Tuesday, June 9, 2015

Garden Fountains 101

"The hours I spend with you I look upon as a 
sort of perfumed garden with fountain singing to it." 
-George Edward Moore, 
English philosopher

I love fountains. I love my garden. I love fountains in my garden.  When I traveled through Europe many years ago, one of my favorite things was the stunning fountains found in almost every town. The sound, the movement, the way people hung out near them....irresistible! 

Naturally when I started flower gardening, I wanted to bring in this element, so I did. And let me tell you in no uncertain terms--FOUNTAINS ARE THE BIGGEST PAIN IN THE ASS YOU WILL EVER EXPERIENCE! 

Phew! That felt good. Over the past decade, I have struggled with fountains of every size and shape, and spent hundreds of dollars replacing them or keeping them in working order. I now have an encyclopedic knowledge of fountains and want to share with you some of my hard earned lessons:

Fountains 101 
For the Average Home Owner 

1. Avoid concrete or stone fountains, particularly large ones. They're nightmarishly heavy and nearly impossible to fix if they leak. (don't listen to the hardware guy...he just wants to sell you cauk).

I bought this concrete fountain on a garage sale for $30. 
It took three men to load it into my car. Turned out it leaked.  
I tried everything to fix it.  I ended up drilling holes into it 
and turning it into a succulent planter.

2. Only buy a resin fountain IF: 
     a.) you live in a temperate climate. 
     b.) are willing to winter-store the fountain indoors in cold climates.
     c.) you don't mind chipped paint, because water and painted resin do not play well together!
This is the first resin 3-tiered fountain I bought.
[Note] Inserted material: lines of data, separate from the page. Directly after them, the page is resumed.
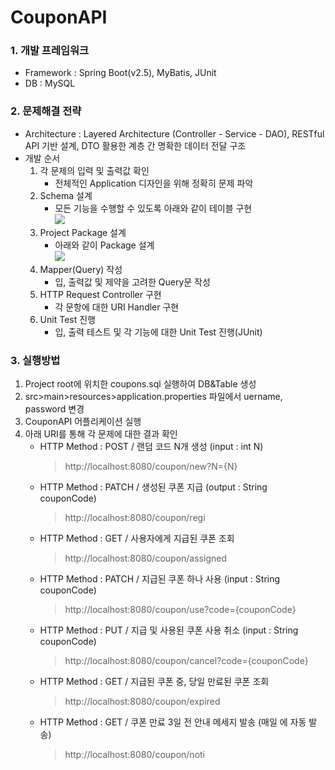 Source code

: # CouponAPI 

### 1. 개발 프레임워크
   - Framework : Spring Boot(v2.5), MyBatis, JUnit
   - DB : MySQL
### 2. 문제해결 전략
   - Architecture : Layered Architecture (Controller - Service - DAO), RESTful API 기반 설계, DTO 활용한 계층 간 명확한 데이터 전달 구조
   - 개발 순서
        1. 각 문제의 입력 및 출력값 확인
            * 전체적인 Application 디자인을 위해 정확히 문제 파악
        2. Schema 설계
            * 모든 기능을 수행할 수 있도록 아래와 같이 테이블 구현  
            ![](https://user-images.githubusercontent.com/20007119/111994765-7b309b80-8b5b-11eb-9eb4-bac169582b2b.png)   
        3. Project Package 설계
            * 아래와 같이 Package 설계  
            ![](https://user-images.githubusercontent.com/20007119/111994769-7c61c880-8b5b-11eb-8e37-d43331887174.png)
        4. Mapper(Query) 작성
            * 입, 출력값 및 제약을 고려한 Query문 작성
        5. HTTP Request Controller 구현
            * 각 문항에 대한 URI Handler 구현
        6. Unit Test 진행
            * 입, 출력 테스트 및 각 기능에 대한 Unit Test 진행(JUnit)
   
### 3. 실행방법
   1. Project root에 위치한 coupons.sql 실행하여 DB&Table 생성
   2. src>main>resources>application.properties 파일에서 uername, password 변경
   3. CouponAPI 어플리케이션 실행
   4. 아래 URI를 통해 각 문제에 대한 결과 확인  
        * HTTP Method : POST / 랜덤 코드 N개 생성 (input : int N)
            > http://localhost:8080/coupon/new?N={N}
        * HTTP Method : PATCH / 생성된 쿠폰 지급 (output : String couponCode)  
            > http://localhost:8080/coupon/regi
        * HTTP Method : GET / 사용자에게 지급된 쿠폰 조회  
            > http://localhost:8080/coupon/assigned
        * HTTP Method : PATCH / 지급된 쿠폰 하나 사용 (input : String couponCode)  
            > http://localhost:8080/coupon/use?code={couponCode}
        * HTTP Method : PUT / 지급 및 사용된 쿠폰 사용 취소 (input : String couponCode)  
            > http://localhost:8080/coupon/cancel?code={couponCode}
        * HTTP Method : GET / 지급된 쿠폰 중, 당일 만료된 쿠폰 조회  
            > http://localhost:8080/coupon/expired
        * HTTP Method : GET / 쿠폰 만료 3일 전 안내 메세지 발송 (매일 에 자동 발송)  
            > http://localhost:8080/coupon/noti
The base cracked open its second winter, and the whole thing toppled over.
This is the second three-tiered resin fountain I bought.  The paint started chipping off its first season, and the middle holding piece cracked off its second season. Instead of throwing it away like I did the first fountain, I drilled holes into the base piece and turned the whole thing into a towered petunia planter.  Much better!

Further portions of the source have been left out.